Beams under intense dynamic pulse loading may experience large elastic-plastic deformation. Despite numerous studies have been conducted based on the rigid-perfectly plastic idealization of material, it is of great interest in both theoretical modeling and practical application to characterize and evaluate the effect of elastic deformation on the dynamic behavior of structures. This paper is aimed to examine the range of applicability of rigid-plastic theoretical solutions on large deflection of beams in response to dynamic pulse loading. The energy ratio R and the characteristic time ratio are first precisely defined by referring to the characteristics of a “plastic string”, which represents the ultimate status of beams under very large deformation.
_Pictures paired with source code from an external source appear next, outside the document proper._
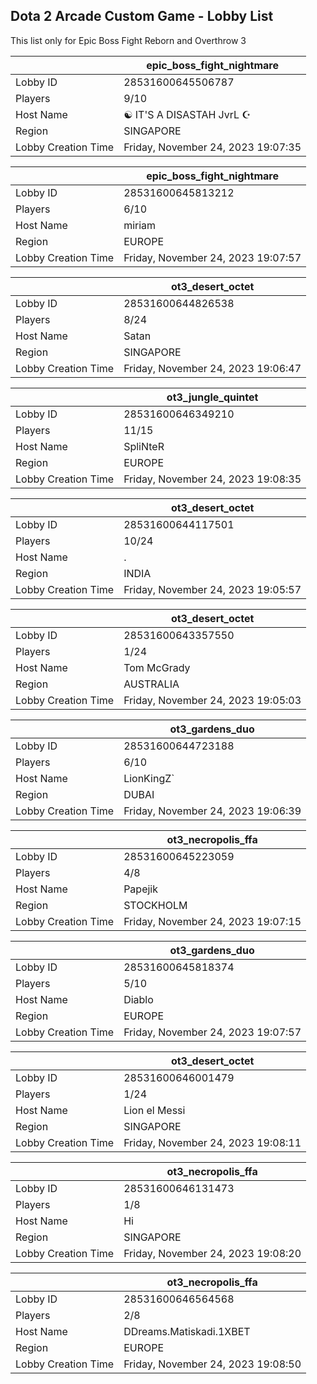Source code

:## Dota 2 Arcade Custom Game - Lobby List

This list only for Epic Boss Fight Reborn and Overthrow 3

|  | epic_boss_fight_nightmare |
| ------ | ------ |
| Lobby ID | 28531600645506787 |
| Players | 9/10 |
| Host Name | ☯ IT'S A DISASTAH JvrL ☪ |
| Region | SINGAPORE |
| Lobby Creation Time | Friday, November 24, 2023 19:07:35 |


|  | epic_boss_fight_nightmare |
| ------ | ------ |
| Lobby ID | 28531600645813212 |
| Players | 6/10 |
| Host Name | miriam |
| Region | EUROPE |
| Lobby Creation Time | Friday, November 24, 2023 19:07:57 |


|  | ot3_desert_octet |
| ------ | ------ |
| Lobby ID | 28531600644826538 |
| Players | 8/24 |
| Host Name | Satan |
| Region | SINGAPORE |
| Lobby Creation Time | Friday, November 24, 2023 19:06:47 |


|  | ot3_jungle_quintet |
| ------ | ------ |
| Lobby ID | 28531600646349210 |
| Players | 11/15 |
| Host Name | SpliNteR |
| Region | EUROPE |
| Lobby Creation Time | Friday, November 24, 2023 19:08:35 |


|  | ot3_desert_octet |
| ------ | ------ |
| Lobby ID | 28531600644117501 |
| Players | 10/24 |
| Host Name | . |
| Region | INDIA |
| Lobby Creation Time | Friday, November 24, 2023 19:05:57 |


|  | ot3_desert_octet |
| ------ | ------ |
| Lobby ID | 28531600643357550 |
| Players | 1/24 |
| Host Name | Tom McGrady |
| Region | AUSTRALIA |
| Lobby Creation Time | Friday, November 24, 2023 19:05:03 |


|  | ot3_gardens_duo |
| ------ | ------ |
| Lobby ID | 28531600644723188 |
| Players | 6/10 |
| Host Name | LionKingZ` |
| Region | DUBAI |
| Lobby Creation Time | Friday, November 24, 2023 19:06:39 |


|  | ot3_necropolis_ffa |
| ------ | ------ |
| Lobby ID | 28531600645223059 |
| Players | 4/8 |
| Host Name | Papejik |
| Region | STOCKHOLM |
| Lobby Creation Time | Friday, November 24, 2023 19:07:15 |


|  | ot3_gardens_duo |
| ------ | ------ |
| Lobby ID | 28531600645818374 |
| Players | 5/10 |
| Host Name | Diablo |
| Region | EUROPE |
| Lobby Creation Time | Friday, November 24, 2023 19:07:57 |


|  | ot3_desert_octet |
| ------ | ------ |
| Lobby ID | 28531600646001479 |
| Players | 1/24 |
| Host Name | Lion el Messi |
| Region | SINGAPORE |
| Lobby Creation Time | Friday, November 24, 2023 19:08:11 |


|  | ot3_necropolis_ffa |
| ------ | ------ |
| Lobby ID | 28531600646131473 |
| Players | 1/8 |
| Host Name | Hi |
| Region | SINGAPORE |
| Lobby Creation Time | Friday, November 24, 2023 19:08:20 |


|  | ot3_necropolis_ffa |
| ------ | ------ |
| Lobby ID | 28531600646564568 |
| Players | 2/8 |
| Host Name | DDreams.Matiskadi.1XBET |
| Region | EUROPE |
| Lobby Creation Time | Friday, November 24, 2023 19:08:50 |


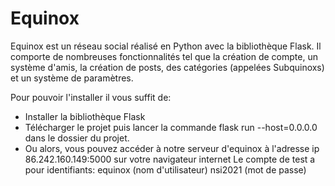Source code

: # Equinox

Equinox est un réseau social réalisé en Python avec la bibliothèque Flask. Il comporte de nombreuses fonctionnalités tel que la création de compte, un système d'amis, la création de posts, des catégories (appelées Subquinoxs) et un système de paramètres.

Pour pouvoir l'installer il vous suffit de:
 - Installer la bibliothèque Flask
 - Télécharger le projet puis lancer la commande flask run --host=0.0.0.0 dans le dossier du projet.
 - Ou alors, vous pouvez accéder à notre serveur d'equinox à l'adresse ip 86.242.160.149:5000 sur votre navigateur internet
Le compte de test a pour identifiants: equinox (nom d'utilisateur) nsi2021 (mot de passe)
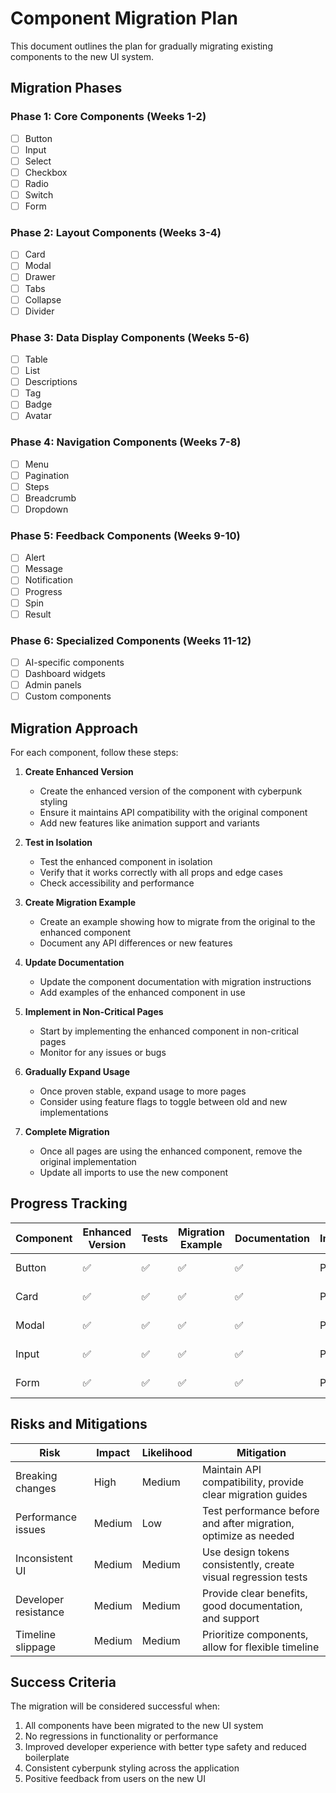 # Component Migration Plan

This document outlines the plan for gradually migrating existing components to the new UI system.

## Migration Phases

### Phase 1: Core Components (Weeks 1-2)
- [ ] Button
- [ ] Input
- [ ] Select
- [ ] Checkbox
- [ ] Radio
- [ ] Switch
- [ ] Form

### Phase 2: Layout Components (Weeks 3-4)
- [ ] Card
- [ ] Modal
- [ ] Drawer
- [ ] Tabs
- [ ] Collapse
- [ ] Divider

### Phase 3: Data Display Components (Weeks 5-6)
- [ ] Table
- [ ] List
- [ ] Descriptions
- [ ] Tag
- [ ] Badge
- [ ] Avatar

### Phase 4: Navigation Components (Weeks 7-8)
- [ ] Menu
- [ ] Pagination
- [ ] Steps
- [ ] Breadcrumb
- [ ] Dropdown

### Phase 5: Feedback Components (Weeks 9-10)
- [ ] Alert
- [ ] Message
- [ ] Notification
- [ ] Progress
- [ ] Spin
- [ ] Result

### Phase 6: Specialized Components (Weeks 11-12)
- [ ] AI-specific components
- [ ] Dashboard widgets
- [ ] Admin panels
- [ ] Custom components

## Migration Approach

For each component, follow these steps:

1. **Create Enhanced Version**
   - Create the enhanced version of the component with cyberpunk styling
   - Ensure it maintains API compatibility with the original component
   - Add new features like animation support and variants

2. **Test in Isolation**
   - Test the enhanced component in isolation
   - Verify that it works correctly with all props and edge cases
   - Check accessibility and performance

3. **Create Migration Example**
   - Create an example showing how to migrate from the original to the enhanced component
   - Document any API differences or new features

4. **Update Documentation**
   - Update the component documentation with migration instructions
   - Add examples of the enhanced component in use

5. **Implement in Non-Critical Pages**
   - Start by implementing the enhanced component in non-critical pages
   - Monitor for any issues or bugs

6. **Gradually Expand Usage**
   - Once proven stable, expand usage to more pages
   - Consider using feature flags to toggle between old and new implementations

7. **Complete Migration**
   - Once all pages are using the enhanced component, remove the original implementation
   - Update all imports to use the new component

## Progress Tracking

| Component | Enhanced Version | Tests | Migration Example | Documentation | Implementation | Status |
|-----------|------------------|-------|-------------------|---------------|----------------|--------|
| Button    | ✅               | ✅    | ✅                | ✅            | Partial        | In Progress |
| Card      | ✅               | ✅    | ✅                | ✅            | Partial        | In Progress |
| Modal     | ✅               | ✅    | ✅                | ✅            | Partial        | In Progress |
| Input     | ✅               | ✅    | ✅                | ✅            | Partial        | In Progress |
| Form      | ✅               | ✅    | ✅                | ✅            | Partial        | In Progress |

## Risks and Mitigations

| Risk | Impact | Likelihood | Mitigation |
|------|--------|------------|------------|
| Breaking changes | High | Medium | Maintain API compatibility, provide clear migration guides |
| Performance issues | Medium | Low | Test performance before and after migration, optimize as needed |
| Inconsistent UI | Medium | Medium | Use design tokens consistently, create visual regression tests |
| Developer resistance | Medium | Medium | Provide clear benefits, good documentation, and support |
| Timeline slippage | Medium | Medium | Prioritize components, allow for flexible timeline |

## Success Criteria

The migration will be considered successful when:

1. All components have been migrated to the new UI system
2. No regressions in functionality or performance
3. Improved developer experience with better type safety and reduced boilerplate
4. Consistent cyberpunk styling across the application
5. Positive feedback from users on the new UI
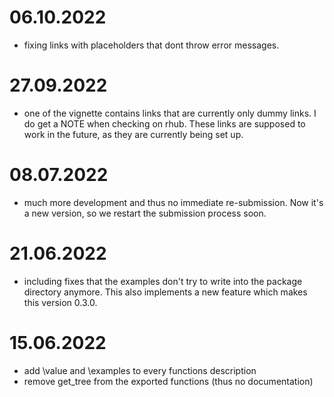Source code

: # 06.10.2022

- fixing links with placeholders that dont throw error messages.

# 27.09.2022

- one of the vignette contains links that are currently only dummy links. I do get a NOTE when checking on rhub. These links are supposed to work in the future, as they are currently being set up.

# 08.07.2022

- much more development and thus no immediate re-submission. Now it's a new version, so we restart the submission process soon.

# 21.06.2022

- including fixes that the examples don't try to write into the package directory anymore. This also implements a new feature which makes this version 0.3.0.

# 15.06.2022

- add \value and \examples to every functions description
- remove get_tree from the exported functions (thus no documentation)
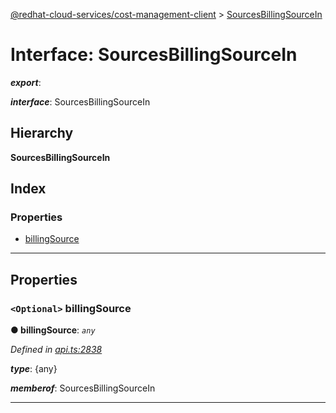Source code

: [@redhat-cloud-services/cost-management-client](../README.md) > [SourcesBillingSourceIn](../interfaces/sourcesbillingsourcein.md)

# Interface: SourcesBillingSourceIn

*__export__*: 

*__interface__*: SourcesBillingSourceIn

## Hierarchy

**SourcesBillingSourceIn**

## Index

### Properties

* [billingSource](sourcesbillingsourcein.md#billingsource)

---

## Properties

<a id="billingsource"></a>

### `<Optional>` billingSource

**● billingSource**: *`any`*

*Defined in [api.ts:2838](https://github.com/RedHatInsights/javascript-clients/blob/master/packages/cost-management/api.ts#L2838)*

*__type__*: {any}

*__memberof__*: SourcesBillingSourceIn

___

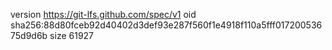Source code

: version https://git-lfs.github.com/spec/v1
oid sha256:88d80fceb92d40402d3def93e287f560f1e4918f110a5fff01720053675d9d6b
size 61927
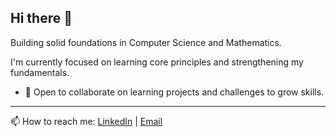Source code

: ## Hi there 👋

Building solid foundations in Computer Science and Mathematics.

I'm currently focused on learning core principles and strengthening my fundamentals.

- 👯 Open to collaborate on learning projects and challenges to grow skills.

---

📫 How to reach me: [LinkedIn](//soon) | [Email](//soon)

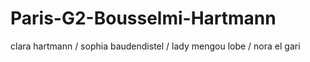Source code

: # Paris-G2-Bousselmi-Hartmann

clara hartmann / sophia baudendistel / lady mengou lobe / nora el gari

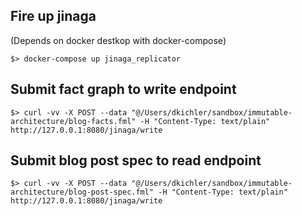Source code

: 
## Fire up jinaga
(Depends on docker destkop with docker-compose)

`$> docker-compose up jinaga_replicator`

## Submit fact graph to write endpoint

`$> curl -vv -X POST --data "@/Users/dkichler/sandbox/immutable-architecture/blog-facts.fml" -H "Content-Type: text/plain" http://127.0.0.1:8080/jinaga/write`

## Submit blog post spec to read endpoint

`$> curl -vv -X POST --data "@/Users/dkichler/sandbox/immutable-architecture/blog-post-spec.fml" -H "Content-Type: text/plain" http://127.0.0.1:8080/jinaga/write`
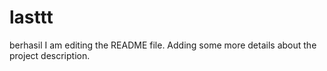 # lasttt
berhasil
I am editing the README file. Adding some more details about the project description.
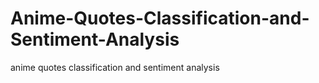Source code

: # Anime-Quotes-Classification-and-Sentiment-Analysis
anime quotes classification and sentiment analysis 
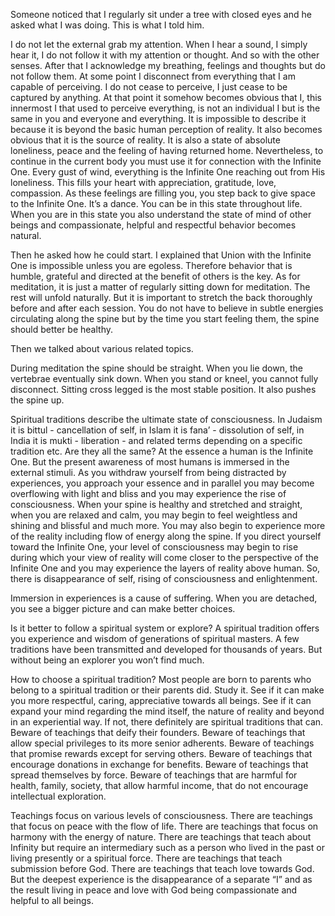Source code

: Someone noticed that I regularly sit under a tree with closed eyes and he asked what I was doing. This is what I told him.

I do not let the external grab my attention. When I hear a sound, I simply hear it, I do not follow it with my attention or thought. And so with the other senses. After that I acknowledge my breathing, feelings and thoughts but do not follow them. At some point I disconnect from everything that I am capable of perceiving. I do not cease to perceive, I just cease to be captured by anything. At that point it somehow becomes obvious that I, this innermost I that used to perceive everything, is not an individual I but is the same in you and everyone and everything. It is impossible to describe it because it is beyond the basic human perception of reality. It also becomes obvious that it is the source of reality. It is also a state of absolute loneliness, peace and the feeling of having returned home. Nevertheless, to continue in the current body you must use it for connection with the Infinite One. Every gust of wind, everything is the Infinite One reaching out from His loneliness. This fills your heart with appreciation, gratitude, love, compassion. As these feelings are filling you, you step back to give space to the Infinite One. It’s a dance. You can be in this state throughout life. When you are in this state you also understand the state of mind of other beings and compassionate, helpful and respectful behavior becomes natural. 

Then he asked how he could start. I explained that Union with the Infinite One is impossible unless you are egoless.  Therefore behavior that is humble, grateful and directed at the benefit of others is the key.
As for meditation, it is just a matter of regularly sitting down for meditation. The rest will unfold naturally. But it is important to stretch the back thoroughly before and after each session. You do not have to believe in subtle energies circulating along the spine but by the time you start feeling them, the spine should better be healthy.

Then we talked about various related topics.

During meditation the spine should be straight. When you lie down, the vertebrae eventually sink down. When you stand or kneel, you cannot fully disconnect. Sitting cross legged is the most stable position. It also pushes the spine up.

Spiritual traditions describe the ultimate state of consciousness. In Judaism it is bittul - cancellation of self, in Islam it is fana’ - dissolution of self, in India it is mukti - liberation - and related terms depending on a specific tradition etc. Are they all the same? At the essence a human is the Infinite One. But the present awareness of most humans is immersed in the external stimuli. As you withdraw yourself from being distracted by experiences, you approach your essence and in parallel you may become overflowing with light and bliss and you may experience the rise of consciousness.
When your spine is healthy and stretched and straight, when you are relaxed and calm, you may begin to feel weightless and shining and blissful and much more. You may also begin to experience more of the reality including flow of energy along the spine. 
If you direct yourself toward the Infinite One, your level of consciousness may begin to rise during which your view of reality will come closer to the perspective of the Infinite One and you may experience the layers of reality above human.
So, there is disappearance of self, rising of consciousness and enlightenment.

Immersion in experiences is a cause of suffering. When you are detached, you see a bigger picture and can make better choices.

Is it better to follow a spiritual system or explore? A spiritual tradition offers you experience and wisdom of generations of spiritual masters. A few traditions have been transmitted and developed for thousands of years. But without being an explorer you won’t find much.

How to choose a spiritual tradition? Most people are born to parents who belong to a spiritual tradition or their parents did. Study it. See if it can make you more respectful, caring, appreciative towards all beings. See if it can expand your mind regarding the mind itself, the nature of reality and beyond in an experiential way. If not, there definitely are spiritual traditions that can. 
Beware of teachings that deify their founders.
Beware of teachings that allow special privileges to its more senior adherents.
Beware of teachings that promise rewards except for serving others.
Beware of teachings that encourage donations in exchange for benefits.
Beware of teachings that spread themselves by force.
Beware of teachings that are harmful for health, family, society, that allow harmful income, that do not encourage intellectual exploration.

Teachings focus on various levels of consciousness. There are teachings that focus on peace with the flow of life. There are teachings that focus on harmony with the energy of nature. There are teachings that teach about Infinity but require an intermediary such as a person who lived in the past or living presently or a spiritual force. There are teachings that teach submission before God. There are teachings that teach love towards God. But the deepest experience is the disappearance of a separate “I” and as the result living in peace and love with God being compassionate and helpful to all beings.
Based on the recently published complete solutions on the dynamic response of fully-clamped and simply-supported rigid-plastic beams subjected to uniformly distributed rectangular pressure pulse, the discrepancies in final deflection and in saturated impulse of the rigid-plastic theoretical predictions from the elastic-plastic simulation results are evaluated and analyzed. It is revealed that if the energy ratio R>5 (with no limitation to the pulse duration), the rigid-plastic solutions can provide reliable predictions on final deflection and saturated impulse for the usage in engineering design. Then, the effects of the key dimensionless parameters related to the energy ratio R (e.g., the structural and material parameters as well as the loading one) on the discrepancies in final deflection and in saturated impulse are thoroughly examined. Finally, a unified dimensionless stiffness is identified to characterize the combined effect of structural and material parameters. For the cases of ζ≤1.581, which represent most of the practically used beams, 1/(2R) and 1/(3R) could provide upper bounds to the absolute value of the discrepancy in final deflection for fully-clamped and simply-supported beams, respectively.